I hope this is alright, I have a giant bag of the stuff in my freezer lol.


----------



## Willowy (Dec 10, 2007)

It's not particularly balanced. What about calcium? There is a way to prepare your own dog food (raw or cooked), but you need to do it right or your dog will suffer from deficiencies. I don't know very much about preparing a homecooked diet, but I'm sure someone will come along with more info.

There are dog foods with higher-quality ingredients. Not all of them have rendering-plant glop in them.


----------



## Little Wise Owl (Nov 12, 2011)

As an occasional meal, I'd say what you've made is okay but it is no where near balanced and if fed regularly you might end up with a sick dog. Cooked homemade diets, from what I understand, require a lot more math and thinking in terms of what you need to supplement back into the diet after cooking. I suggest you do a lot more research on homemade diets before you commit to one. I think they're a great choice if you know what you're doing. Also, in my personal opinion, raw feeding is a lot easier than homecooking. 

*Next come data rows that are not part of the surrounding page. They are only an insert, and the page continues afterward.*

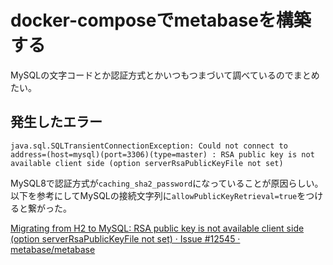# docker-composeでmetabaseを構築する

MySQLの文字コードとか認証方式とかいつもつまづいて調べているのでまとめたい。


## 発生したエラー

```text
java.sql.SQLTransientConnectionException: Could not connect to address=(host=mysql)(port=3306)(type=master) : RSA public key is not available client side (option serverRsaPublicKeyFile not set)
```

MySQL8で認証方式が`caching_sha2_password`になっていることが原因らしい。以下を参考にしてMySQLの接続文字列に`allowPublicKeyRetrieval=true`をつけると繋がった。

[Migrating from H2 to MySQL: RSA public key is not available client side (option serverRsaPublicKeyFile not set) · Issue #12545 · metabase/metabase](https://github.com/metabase/metabase/issues/12545)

Here are a few links with information about homemade diets:
How Do I Know if I am Feeding a Nutritionally Balanced Diet?

Calcium – Balancing Your Dog's Diet

Raw Diet

Cooked Diet

I would suggest looking at more sites and maybe buying a few books. Tom Lonsdale's "Raw Meaty Bones", Ian Billinghurst's "The BARF Diet" and Monica Segal's raw and home cooked nutrition books would be a good place to start. Also, don't feel discouraged if it may seem intimidating or if vets or other people give you a hard time. Just research, research and research and you'll eventually be able to form your own opinion and ideas on how to feed your dog a healthy diet. 

Good luck.


----------



## Kathyy (Jun 15, 2008)

Don't rinse off the fat! Fat is really good for the dog. Spinach isn't the very best veggie but can be used occasionally. Brown rice needs to be cooked to a complete mush or you will see it in the poop - be warned!! I analyzed a hamburger/broccoli recipe once, with calcium added it came out really nice.

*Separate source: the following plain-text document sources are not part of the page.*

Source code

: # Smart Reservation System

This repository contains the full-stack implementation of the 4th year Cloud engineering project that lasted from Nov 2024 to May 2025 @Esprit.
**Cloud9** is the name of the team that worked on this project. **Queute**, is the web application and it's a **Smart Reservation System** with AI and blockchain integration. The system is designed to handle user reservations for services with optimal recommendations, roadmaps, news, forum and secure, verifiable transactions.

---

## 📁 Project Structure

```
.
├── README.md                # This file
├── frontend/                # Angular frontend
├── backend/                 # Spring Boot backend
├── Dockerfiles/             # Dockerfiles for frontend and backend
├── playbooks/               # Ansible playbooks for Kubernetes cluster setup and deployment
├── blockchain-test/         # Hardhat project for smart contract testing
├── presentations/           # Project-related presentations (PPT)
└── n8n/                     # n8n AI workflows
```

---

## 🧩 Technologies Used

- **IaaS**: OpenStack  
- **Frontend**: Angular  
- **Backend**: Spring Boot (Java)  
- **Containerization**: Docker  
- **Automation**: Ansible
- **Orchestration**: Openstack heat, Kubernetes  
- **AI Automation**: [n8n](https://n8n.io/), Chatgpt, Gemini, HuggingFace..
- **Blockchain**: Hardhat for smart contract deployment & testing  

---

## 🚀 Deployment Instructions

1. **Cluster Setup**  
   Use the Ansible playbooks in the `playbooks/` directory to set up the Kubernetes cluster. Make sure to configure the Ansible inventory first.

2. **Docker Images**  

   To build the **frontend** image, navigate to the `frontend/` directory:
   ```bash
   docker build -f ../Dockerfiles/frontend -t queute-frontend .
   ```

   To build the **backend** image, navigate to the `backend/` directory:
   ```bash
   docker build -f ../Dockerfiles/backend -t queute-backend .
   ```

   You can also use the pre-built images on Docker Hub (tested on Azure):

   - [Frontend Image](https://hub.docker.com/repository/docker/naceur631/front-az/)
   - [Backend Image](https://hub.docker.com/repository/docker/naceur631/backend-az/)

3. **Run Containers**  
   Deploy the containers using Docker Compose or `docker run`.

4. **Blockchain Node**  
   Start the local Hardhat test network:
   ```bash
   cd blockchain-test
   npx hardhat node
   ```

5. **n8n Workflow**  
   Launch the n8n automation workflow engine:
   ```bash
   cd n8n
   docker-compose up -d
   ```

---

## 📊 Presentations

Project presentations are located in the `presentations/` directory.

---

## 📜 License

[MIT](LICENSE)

Add 1/2 tsp of the egg shell ground into a powder per pound of raw meat fed and it will do just fine for right now. You could invest in some beef liver and add about 1 ounce per pound of meat if you want. And buy a can of sardines/mackerel/salmon to mix in for natural omega 3 rather than from a processed oil.

Love the links Little Wise Owl posted but the recipe I would use is http://www.b-naturals.com/newsletter/low-glycemic/

Not sure if the amount is right or not. Feed and evaluate his body condition after you have fed through this recipe. Remember it is good to feel the ribs but only see a hint of the last couple. I don't go by weight - Max gained 15% of his body weight in lean muscle on raw and would be a skeleton if I took him down to his previous healthy weight!


----------



## InkedMarie (Mar 11, 2009)

If you're serious about home cooking, get a subscription to the Whole Dog Journal. Earlier this year, they did extensive articles on home cooking. Once you're a subscriber, you can order older issues. You can also look up the yahoo group ThebPossible Canine, it's also a fb group.


----------



## Kathyy (Jun 15, 2008)

The WDJ series from 2007 is online at dogaware.com. I suspect that is what put the idea in my head to be brave enough to go for it. Good reading, am sure the new series is even better!


----------